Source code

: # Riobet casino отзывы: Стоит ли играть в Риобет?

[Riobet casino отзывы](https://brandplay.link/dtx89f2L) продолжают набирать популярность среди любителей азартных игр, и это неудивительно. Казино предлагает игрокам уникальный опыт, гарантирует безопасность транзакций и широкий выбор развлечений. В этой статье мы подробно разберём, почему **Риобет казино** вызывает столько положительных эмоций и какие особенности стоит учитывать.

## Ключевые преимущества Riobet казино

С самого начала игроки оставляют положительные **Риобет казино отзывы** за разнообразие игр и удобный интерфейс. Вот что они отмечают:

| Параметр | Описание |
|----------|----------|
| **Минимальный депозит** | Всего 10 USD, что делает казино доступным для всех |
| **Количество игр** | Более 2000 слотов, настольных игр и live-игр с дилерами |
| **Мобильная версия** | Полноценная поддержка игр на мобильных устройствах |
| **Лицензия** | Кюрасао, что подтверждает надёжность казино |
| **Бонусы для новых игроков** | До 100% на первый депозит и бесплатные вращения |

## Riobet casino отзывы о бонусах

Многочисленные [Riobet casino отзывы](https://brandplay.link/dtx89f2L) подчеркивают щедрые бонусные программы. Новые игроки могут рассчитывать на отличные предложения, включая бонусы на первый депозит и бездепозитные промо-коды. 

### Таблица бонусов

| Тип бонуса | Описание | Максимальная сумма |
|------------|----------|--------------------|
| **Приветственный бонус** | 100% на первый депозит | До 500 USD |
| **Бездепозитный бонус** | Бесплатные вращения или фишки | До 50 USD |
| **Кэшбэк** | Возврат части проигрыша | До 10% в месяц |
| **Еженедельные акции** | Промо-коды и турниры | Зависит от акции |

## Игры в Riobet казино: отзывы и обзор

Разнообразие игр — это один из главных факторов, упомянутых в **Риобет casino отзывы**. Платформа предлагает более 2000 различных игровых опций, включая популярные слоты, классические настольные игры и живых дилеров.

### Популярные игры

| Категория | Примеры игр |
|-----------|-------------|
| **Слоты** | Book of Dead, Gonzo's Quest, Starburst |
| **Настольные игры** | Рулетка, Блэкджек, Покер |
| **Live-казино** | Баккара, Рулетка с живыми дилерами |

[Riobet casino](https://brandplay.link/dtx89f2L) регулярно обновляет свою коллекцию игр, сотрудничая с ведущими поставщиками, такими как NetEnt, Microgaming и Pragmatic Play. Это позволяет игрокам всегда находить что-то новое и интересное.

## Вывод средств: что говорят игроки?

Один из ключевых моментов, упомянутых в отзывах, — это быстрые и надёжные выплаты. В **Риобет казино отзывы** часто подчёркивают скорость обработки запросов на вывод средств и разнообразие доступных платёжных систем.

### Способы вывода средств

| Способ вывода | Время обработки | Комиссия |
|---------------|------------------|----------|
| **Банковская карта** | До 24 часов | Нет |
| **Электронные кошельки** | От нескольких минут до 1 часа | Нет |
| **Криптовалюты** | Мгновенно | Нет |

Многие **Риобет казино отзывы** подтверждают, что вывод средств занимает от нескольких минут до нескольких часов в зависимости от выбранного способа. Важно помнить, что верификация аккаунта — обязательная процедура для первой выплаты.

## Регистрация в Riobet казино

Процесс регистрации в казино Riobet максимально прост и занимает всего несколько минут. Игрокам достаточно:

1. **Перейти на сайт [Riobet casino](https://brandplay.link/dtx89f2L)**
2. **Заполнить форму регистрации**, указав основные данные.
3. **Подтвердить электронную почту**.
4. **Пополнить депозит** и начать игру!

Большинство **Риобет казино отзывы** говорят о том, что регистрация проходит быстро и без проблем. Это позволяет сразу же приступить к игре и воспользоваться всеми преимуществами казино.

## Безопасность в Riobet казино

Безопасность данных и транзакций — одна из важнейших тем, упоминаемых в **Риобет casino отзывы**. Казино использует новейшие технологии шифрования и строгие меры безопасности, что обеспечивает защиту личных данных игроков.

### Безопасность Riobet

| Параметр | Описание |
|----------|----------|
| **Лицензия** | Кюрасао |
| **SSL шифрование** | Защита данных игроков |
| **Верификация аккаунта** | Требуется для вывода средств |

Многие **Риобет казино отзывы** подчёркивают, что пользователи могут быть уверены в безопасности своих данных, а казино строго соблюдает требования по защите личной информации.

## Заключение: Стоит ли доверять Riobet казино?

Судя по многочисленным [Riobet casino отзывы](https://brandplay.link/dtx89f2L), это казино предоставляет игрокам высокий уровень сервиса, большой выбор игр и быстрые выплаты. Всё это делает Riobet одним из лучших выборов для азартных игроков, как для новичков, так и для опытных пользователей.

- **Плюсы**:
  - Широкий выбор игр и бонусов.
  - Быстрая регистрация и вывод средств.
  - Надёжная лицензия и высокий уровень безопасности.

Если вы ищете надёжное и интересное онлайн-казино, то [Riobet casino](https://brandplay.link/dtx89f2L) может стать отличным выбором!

PROBLEM STATEMENT: Go through the records above and copy every line holding the word "могут".

WRITTEN REPLY:
Многочисленные [Riobet casino отзывы](https://brandplay.link/dtx89f2L) подчеркивают щедрые бонусные программы. Новые игроки могут рассчитывать на отличные предложения, включая бонусы на первый депозит и бездепозитные промо-коды. 
Многие **Риобет казино отзывы** подчёркивают, что пользователи могут быть уверены в безопасности своих данных, а казино строго соблюдает требования по защите личной информации.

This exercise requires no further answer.